--- START ---

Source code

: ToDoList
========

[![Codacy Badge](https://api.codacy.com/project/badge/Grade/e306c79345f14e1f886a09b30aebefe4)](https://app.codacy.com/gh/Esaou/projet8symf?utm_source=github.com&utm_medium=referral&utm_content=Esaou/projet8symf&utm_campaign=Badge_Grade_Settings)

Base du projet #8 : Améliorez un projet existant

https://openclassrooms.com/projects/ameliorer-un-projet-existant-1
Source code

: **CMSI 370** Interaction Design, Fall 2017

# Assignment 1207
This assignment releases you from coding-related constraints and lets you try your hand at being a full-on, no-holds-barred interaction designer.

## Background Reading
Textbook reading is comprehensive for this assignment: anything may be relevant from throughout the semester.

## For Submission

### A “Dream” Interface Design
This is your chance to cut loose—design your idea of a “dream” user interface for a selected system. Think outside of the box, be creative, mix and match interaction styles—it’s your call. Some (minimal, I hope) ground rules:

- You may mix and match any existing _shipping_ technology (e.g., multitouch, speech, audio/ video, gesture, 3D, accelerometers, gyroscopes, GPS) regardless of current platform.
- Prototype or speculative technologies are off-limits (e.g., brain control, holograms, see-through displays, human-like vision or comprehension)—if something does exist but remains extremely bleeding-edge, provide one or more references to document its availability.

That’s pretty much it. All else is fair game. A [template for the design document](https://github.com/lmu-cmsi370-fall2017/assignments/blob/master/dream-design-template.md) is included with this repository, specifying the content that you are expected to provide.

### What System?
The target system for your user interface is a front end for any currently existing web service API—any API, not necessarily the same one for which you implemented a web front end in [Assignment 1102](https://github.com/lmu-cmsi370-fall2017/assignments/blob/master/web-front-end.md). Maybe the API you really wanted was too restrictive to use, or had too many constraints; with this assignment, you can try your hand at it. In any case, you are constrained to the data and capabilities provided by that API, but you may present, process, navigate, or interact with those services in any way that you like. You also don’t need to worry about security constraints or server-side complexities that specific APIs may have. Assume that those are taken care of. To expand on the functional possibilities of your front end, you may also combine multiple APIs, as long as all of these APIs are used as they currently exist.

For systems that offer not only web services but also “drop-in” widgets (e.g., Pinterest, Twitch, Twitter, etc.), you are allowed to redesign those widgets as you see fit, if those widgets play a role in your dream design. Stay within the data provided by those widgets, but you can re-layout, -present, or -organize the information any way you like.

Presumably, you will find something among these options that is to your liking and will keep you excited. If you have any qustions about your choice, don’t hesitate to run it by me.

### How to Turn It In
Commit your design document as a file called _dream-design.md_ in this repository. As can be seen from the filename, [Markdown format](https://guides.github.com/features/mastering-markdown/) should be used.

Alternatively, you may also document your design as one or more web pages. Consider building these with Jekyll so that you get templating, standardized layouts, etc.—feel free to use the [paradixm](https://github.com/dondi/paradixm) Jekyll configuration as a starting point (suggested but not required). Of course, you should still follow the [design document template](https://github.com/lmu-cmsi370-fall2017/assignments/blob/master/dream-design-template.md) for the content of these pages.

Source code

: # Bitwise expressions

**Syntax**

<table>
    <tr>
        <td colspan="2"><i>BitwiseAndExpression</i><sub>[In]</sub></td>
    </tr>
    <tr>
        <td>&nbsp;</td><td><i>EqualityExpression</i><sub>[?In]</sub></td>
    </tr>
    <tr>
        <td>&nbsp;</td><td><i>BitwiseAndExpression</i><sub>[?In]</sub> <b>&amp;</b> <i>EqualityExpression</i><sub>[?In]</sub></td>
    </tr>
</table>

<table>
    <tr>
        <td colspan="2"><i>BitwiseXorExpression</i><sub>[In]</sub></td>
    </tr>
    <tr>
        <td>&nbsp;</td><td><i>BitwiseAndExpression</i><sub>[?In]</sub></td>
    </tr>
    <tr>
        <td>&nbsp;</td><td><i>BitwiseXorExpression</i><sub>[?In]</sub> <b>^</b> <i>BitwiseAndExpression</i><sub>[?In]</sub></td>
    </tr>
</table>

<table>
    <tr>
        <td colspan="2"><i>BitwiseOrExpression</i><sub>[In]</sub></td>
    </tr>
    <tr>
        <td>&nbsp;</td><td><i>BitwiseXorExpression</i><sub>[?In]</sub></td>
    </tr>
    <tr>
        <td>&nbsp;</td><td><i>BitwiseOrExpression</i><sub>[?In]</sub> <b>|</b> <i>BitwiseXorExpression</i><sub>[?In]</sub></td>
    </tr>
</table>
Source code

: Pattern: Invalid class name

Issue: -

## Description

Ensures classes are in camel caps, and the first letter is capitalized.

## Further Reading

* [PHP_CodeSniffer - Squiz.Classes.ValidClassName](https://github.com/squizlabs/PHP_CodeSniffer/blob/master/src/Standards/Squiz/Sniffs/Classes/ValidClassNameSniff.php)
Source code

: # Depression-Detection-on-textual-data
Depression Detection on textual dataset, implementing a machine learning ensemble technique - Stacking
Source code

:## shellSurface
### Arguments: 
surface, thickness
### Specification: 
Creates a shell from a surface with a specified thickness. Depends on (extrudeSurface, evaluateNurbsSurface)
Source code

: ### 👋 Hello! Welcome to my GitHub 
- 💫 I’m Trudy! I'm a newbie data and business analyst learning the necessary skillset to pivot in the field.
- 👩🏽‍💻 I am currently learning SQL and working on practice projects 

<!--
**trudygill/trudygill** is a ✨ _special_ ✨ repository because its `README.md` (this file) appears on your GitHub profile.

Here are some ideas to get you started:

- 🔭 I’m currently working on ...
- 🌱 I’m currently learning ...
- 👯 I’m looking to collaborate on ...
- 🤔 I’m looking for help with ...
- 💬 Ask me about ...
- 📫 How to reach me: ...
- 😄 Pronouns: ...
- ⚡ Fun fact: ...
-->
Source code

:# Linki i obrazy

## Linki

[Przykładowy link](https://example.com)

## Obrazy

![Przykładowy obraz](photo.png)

--- END ---
--- START ---

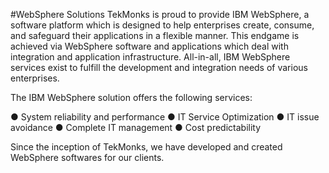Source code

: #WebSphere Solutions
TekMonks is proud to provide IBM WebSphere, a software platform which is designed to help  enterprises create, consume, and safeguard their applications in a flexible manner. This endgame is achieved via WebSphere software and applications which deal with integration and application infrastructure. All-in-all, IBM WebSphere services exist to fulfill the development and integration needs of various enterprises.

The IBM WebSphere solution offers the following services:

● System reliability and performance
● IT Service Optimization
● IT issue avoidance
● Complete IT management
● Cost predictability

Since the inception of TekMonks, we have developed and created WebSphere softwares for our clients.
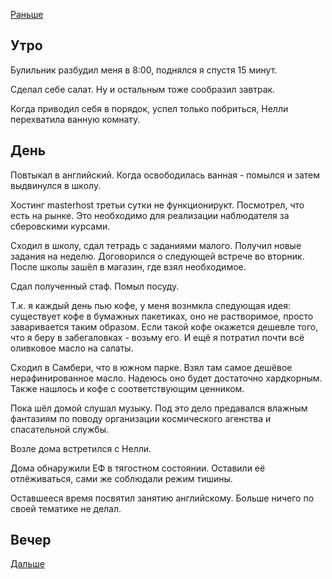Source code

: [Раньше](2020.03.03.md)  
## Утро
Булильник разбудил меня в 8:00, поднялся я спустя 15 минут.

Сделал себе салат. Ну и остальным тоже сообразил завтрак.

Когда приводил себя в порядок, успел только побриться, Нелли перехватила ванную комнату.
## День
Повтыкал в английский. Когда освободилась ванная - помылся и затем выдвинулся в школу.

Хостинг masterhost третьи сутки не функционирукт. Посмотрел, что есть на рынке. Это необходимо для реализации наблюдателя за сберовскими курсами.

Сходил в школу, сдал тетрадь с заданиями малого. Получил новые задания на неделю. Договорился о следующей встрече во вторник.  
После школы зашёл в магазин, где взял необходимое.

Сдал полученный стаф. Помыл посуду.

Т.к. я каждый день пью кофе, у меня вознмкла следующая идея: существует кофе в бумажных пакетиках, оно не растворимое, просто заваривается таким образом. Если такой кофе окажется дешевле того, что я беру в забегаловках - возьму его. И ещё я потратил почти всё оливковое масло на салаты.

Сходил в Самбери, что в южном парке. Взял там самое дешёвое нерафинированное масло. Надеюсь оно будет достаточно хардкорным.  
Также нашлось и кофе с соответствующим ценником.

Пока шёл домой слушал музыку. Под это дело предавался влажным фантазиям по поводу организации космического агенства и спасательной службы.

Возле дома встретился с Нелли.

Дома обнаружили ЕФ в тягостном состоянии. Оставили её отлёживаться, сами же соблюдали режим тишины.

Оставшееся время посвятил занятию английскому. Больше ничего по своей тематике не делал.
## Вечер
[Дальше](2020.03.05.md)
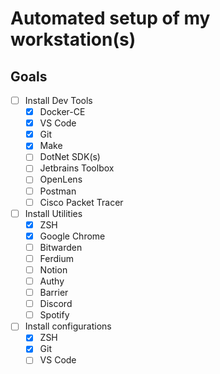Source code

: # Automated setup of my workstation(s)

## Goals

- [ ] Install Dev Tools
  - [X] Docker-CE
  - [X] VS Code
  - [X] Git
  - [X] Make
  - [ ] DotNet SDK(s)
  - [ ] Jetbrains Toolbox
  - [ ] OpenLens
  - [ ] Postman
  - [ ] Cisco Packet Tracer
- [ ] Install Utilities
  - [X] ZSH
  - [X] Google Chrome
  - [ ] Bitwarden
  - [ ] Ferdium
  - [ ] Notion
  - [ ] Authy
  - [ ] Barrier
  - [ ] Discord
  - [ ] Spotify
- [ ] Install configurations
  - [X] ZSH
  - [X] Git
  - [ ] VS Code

--- END ---

▸ **Work to be completed**
Across the whole listing above, tally each line where the string "existant" occurs, and give the number and nothing more.

▸ **Reply**
2